Biden electric vehicle push hits setback in US Senate
A bid by the White House to dramatically boost electric vehicle tax credits hit a major roadblock on Sunday when a key Senate Democrat said he would not support a $1.75 trillion domestic investment bill.
West Virginia's Joe Manchin appeared to deal a fatal blow to President Joe Biden's signature domestic policy bill, known as Build Back Better, which also aims to expand the social safety net and tackle climate change.
The bill includes increasing the current $7,500 EV tax credit to up to $12,500 for union-made US vehicles as well as creating a credit of up to $4,000 for used vehicles. The bill would also again make General Motors and Tesla Inc eligible for tax credits after they hit the 200,000-vehicle cap on the existing $7,500 credit.
The bill also includes a 30% credit for commercial electric vehicles.
GM and Ford are both launching electric pickup trucks in 2022 and new tax credits could be crucial to meeting initial sales targets, as well as meeting rising vehicle emissions requirements.
Biden wants 50% of new US vehicles to be electric or plug-in electric hybrid by 2030. The administration is expected as soon as this week to finalize tougher new vehicle emissions rules through 2026, automakers say.
Manchin opposes a $4,500 tax credit for union-made vehicles that is part of the $12,500 proposal.

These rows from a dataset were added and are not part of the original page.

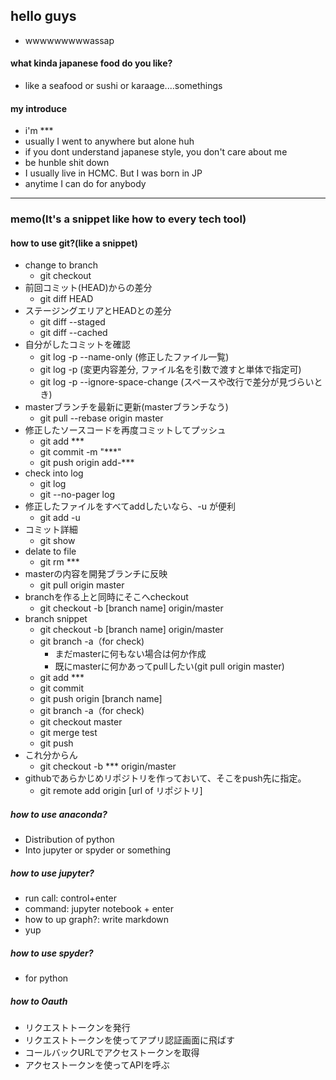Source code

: ## hello guys
 - wwwwwwwwwassap
#### what kinda japanese food do you like?
 - like a seafood or sushi or karaage....somethings

#### my introduce
 - i'm *** 
 - usually I went to anywhere but alone huh
 - if you dont understand japanese style, you don't care about me
 - be hunble shit down
 - I usually live in HCMC. But I was born in JP
 - anytime I can do for anybody
-----
### memo(It's a snippet like how to every tech tool)
#### how to use git?(like a snippet)
 - change to branch
   - git checkout
 - 前回コミット(HEAD)からの差分
   - git diff HEAD
 - ステージングエリアとHEADとの差分
   - git diff --staged
   - git diff --cached
 - 自分がしたコミットを確認
   - git log -p --name-only (修正したファイル一覧)
   - git log -p (変更内容差分, ファイル名を引数で渡すと単体で指定可)
   - git log -p --ignore-space-change (スペースや改行で差分が見づらいとき)
 - masterブランチを最新に更新(masterブランチなう)
   - git  pull --rebase origin master
 - 修正したソースコードを再度コミットしてプッシュ
   - git add ***
   - git commit -m "***"
   - git push origin add-***
 - check into log
   - git log
   - git --no-pager log
 - 修正したファイルをすべてaddしたいなら、-u が便利
   - git add -u
 - コミット詳細
   - git show 
 - delate to file
   - git rm ***
 - masterの内容を開発ブランチに反映
   - git pull origin master
 - branchを作る上と同時にそこへcheckout
   - git checkout -b [branch name] origin/master
 - branch snippet
   - git checkout -b [branch name] origin/master
   - git branch -a（for check)
     - まだmasterに何もない場合は何か作成
     - 既にmasterに何かあってpullしたい(git pull origin master)
   - git add *** 
   - git commit
   - git push origin [branch name]
   - git branch -a（for check)
   - git checkout master
   - git merge test
   - git push
 - これ分からん
   - git checkout -b *** origin/master
 - githubであらかじめリポジトリを作っておいて、そこをpush先に指定。
   - git remote add origin [url of リポジトリ] 
##### how to use anaconda?
 - Distribution of python
 - Into jupyter or spyder or something

##### how to use jupyter?
 - run call: control+enter
 - command: jupyter notebook + enter
 - how to up graph?: write markdown
 - yup

##### how to use spyder?
 - for python

##### how to Oauth<br>
 - リクエストトークンを発行
 - リクエストトークンを使ってアプリ認証画面に飛ばす
 - コールバックURLでアクセストークンを取得
 - アクセストークンを使ってAPIを呼ぶ





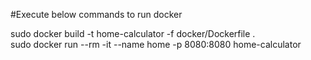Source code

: #Execute below commands to run docker

sudo docker build -t home-calculator -f docker/Dockerfile .
<br>
sudo docker run --rm -it --name home -p 8080:8080 home-calculator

He calls the union credit "wrong" and "not American."
The EV tax credits are backed by Biden, many congressional Democrats and the United Auto Workers (UAW) union and would disproportionately benefit Detroit's Big Three automakers - GM, Ford Motor Co and Chrysler parent Stellantis NV - which assemble their US-made vehicles in union-represented plants.
Tesla and foreign automakers operating in the United States do not have unions representing assembly workers and many have fought UAW efforts to organize US plants.